Everything culminates in that last conversation. By the standard of BoJack season finales, Hollyhock surviving her time with her half-brother unscathed is hopeful enough, but it’s BoJack facing his worst fear that elevates the finale to outright uplifting. Throughout the series, BoJack is petrified that he and his self-loathing subconscious are doomed to keep lashing out. “I don't want to [make Hollyhock hate me],” he tells another character, “but every time she looks at me with those big, innocent eyes, all I can think about is every shitty thing I've ever done, and I think, 'I don't deserve that kind of love.'" Yet Hollyhock isn’t a lost cause, and that gives BoJack the tiny spark of faith he needs to start believing he isn’t, either. BoJack has a mess of unresolved issues left to tackle, but a healthy human(-ish) connection suggests that he’s cleared the most basic hurdle separating him from inner peace. BoJack Horseman has finally stopped hating himself enough to look past his own problems, and BoJack Horseman has carefully guided both him and us to the point where this small-yet-momentous turn for the better feels believable.

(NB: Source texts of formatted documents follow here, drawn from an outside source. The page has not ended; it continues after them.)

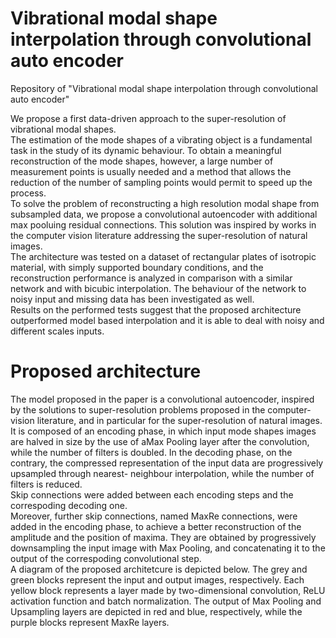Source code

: # Vibrational modal shape interpolation through convolutional auto encoder
Repository of "Vibrational modal shape interpolation through convolutional auto encoder"

We propose a first data-driven approach to the super-resolution of vibrational modal shapes.  
The estimation of the mode shapes of a vibrating object is a fundamental task in the study of its dynamic behaviour.
To obtain a meaningful reconstruction of the mode shapes, however, a large number of measurement points is usually needed and a method that allows the reduction of the number of sampling points would permit to speed up the process.  
To solve the problem of reconstructing a high resolution modal shape from subsampled data, we propose a convolutional autoencoder with additional max pooluing residual connections.
This solution was inspired by works in the computer vision literature addressing the super-resolution of natural images.  
The architecture was tested on a dataset of rectangular plates of isotropic material, with simply supported boundary conditions, and the reconstruction performance is analyzed in comparison with a similar network and with bicubic interpolation.
The behaviour of the network to noisy input and missing data has been investigated as well.  
Results on the performed tests suggest that the proposed architecture outperformed model based interpolation and it is able to deal with noisy and different scales inputs.  
  
# Proposed architecture
The model proposed in the paper is a convolutional autoencoder, inspired by the solutions to super-resolution problems proposed in the computer-vision literature, and in particular for the super-resolution of natural images.  
It is composed of an encoding phase, in which input mode shapes images are halved in size by the use of aMax Pooling layer after the convolution, while the number of filters is doubled.
In the decoding phase, on the contrary, the compressed representation of the input data are progressively upsampled through nearest- neighbour interpolation, while the number of filters is reduced.  
Skip connections were added between each encoding steps and the correspoding decoding one.  
Moreover, further skip connections, named MaxRe connections, were added in the encoding phase, to achieve a better reconstruction of the amplitude and the position of maxima.
They are obtained by progressively downsampling the input image with Max Pooling, and concatenating it to the output of the correspoding convolutional step.  
A diagram of the proposed architetcure is depicted below.
The grey and green blocks represent the input and output images, respectively.
Each yellow block represents a layer made by two-dimensional convolution, ReLU activation function and batch normalization.
The output of Max Pooling and Upsampling layers are depicted in red and blue, respectively, while the purple blocks represent MaxRe layers.
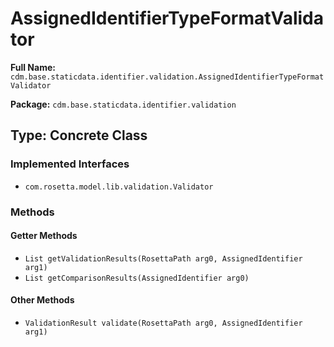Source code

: # AssignedIdentifierTypeFormatValidator

**Full Name:** `cdm.base.staticdata.identifier.validation.AssignedIdentifierTypeFormatValidator`

**Package:** `cdm.base.staticdata.identifier.validation`

## Type: Concrete Class

### Implemented Interfaces

- `com.rosetta.model.lib.validation.Validator`

### Methods

#### Getter Methods

- `List getValidationResults(RosettaPath arg0, AssignedIdentifier arg1)`
- `List getComparisonResults(AssignedIdentifier arg0)`

#### Other Methods

- `ValidationResult validate(RosettaPath arg0, AssignedIdentifier arg1)`

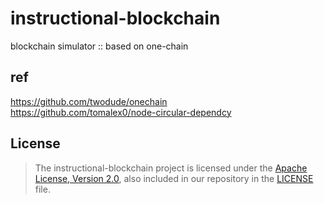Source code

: # instructional-blockchain
blockchain simulator :: based on one-chain

## ref
https://github.com/twodude/onechain   
https://github.com/tomalex0/node-circular-dependcy   

## License
> The instructional-blockchain project is licensed under the [Apache License, Version 2.0](https://opensource.org/licenses/Apache-2.0), also included in our repository in the [LICENSE](https://github.com/twodude/instructional-blockchain/blob/master/LICENSE) file.
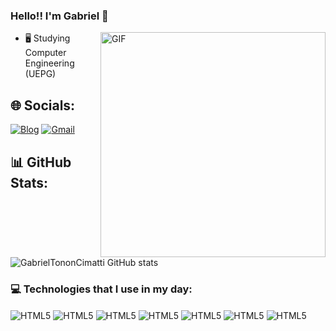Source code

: ### Hello!! I'm Gabriel 👋

<img align="right" alt="GIF" src="https://raw.githubusercontent.com/ThiagoPereira232/ThiagoPereira232/main/imgs/Code%20typing.gif" width="360px" border-radius=25px/>


- 🖥️ Studying Computer Engineering (UEPG)
  

  
## 🌐 Socials:

[![Blog](https://img.shields.io/badge/LinkedIn-0077B5?style=for-the-badge&logo=linkedin&logoColor=white)](www.linkedin.com/in/gabriel-tonon-cimatti-7992062a3)
[![Gmail](https://img.shields.io/badge/Gmail-D14836?style=for-the-badge&logo=gmail&logoColor=white)](mailto:gabrieltonci2004@gmail.com)


## 📊 GitHub Stats:

![GabrielTononCimatti GitHub stats](https://github-readme-stats.vercel.app/api?username=GabrielTononCimatti&show_icons=true&theme=tokyonight)

### 💻 Technologies that I use in my day:
<div style="display: inline_block">
  <img align="center" alt="HTML5" src="https://img.shields.io/badge/Python-3776AB?style=for-the-badge&logo=python&logoColor=white" />
  <img align="center" alt="HTML5" src="https://img.shields.io/badge/C-00599C?style=for-the-badge&logo=c&logoColor=white" />
  <img align="center" alt="HTML5" src="https://img.shields.io/badge/JavaScript-F7DF1E?style=for-the-badge&logo=javascript&logoColor=black" />
  <img align="center" alt="HTML5" src="https://img.shields.io/badge/Java-ED8B00?style=for-the-badge&logo=openjdk&logoColor=white" />
  <img align="center" alt="HTML5" src="https://img.shields.io/badge/R-276DC3?style=for-the-badge&logo=r&logoColor=white" />
  <img align="center" alt="HTML5" src="https://img.shields.io/badge/MySQL-005C84?style=for-the-badge&logo=mysql&logoColor=white" />
  <img align="center" alt="HTML5" src="https://img.shields.io/badge/Microsoft_Excel-217346?style=for-the-badge&logo=microsoft-excel&logoColor=white" />
</div>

Though it’s only just begun to take steps in a more upbeat direction, BoJack Horseman has successfully laid the groundwork for a brighter, less tragic future. The finale of Season 4 suggests that it really is possible for infamously bleak shows to do more than simply describe the experience of spiritual malaise. They can indicate a way out of it, too—and without regressing into the pat, maudlin sitcom logic BoJack satirizes so well. BoJack Horseman, the character, might be an incurable cynic. BoJack Horseman, however, has an emotional spectrum wide enough to accommodate sweetness and vulnerability alongside skepticism and despair. To show it, BoJack just needed to do what it’s always done, and what great TV always should: push characters into new places without losing sight of where they’ve come from. And when where they’re coming from is rock bottom, the logical place to go is up.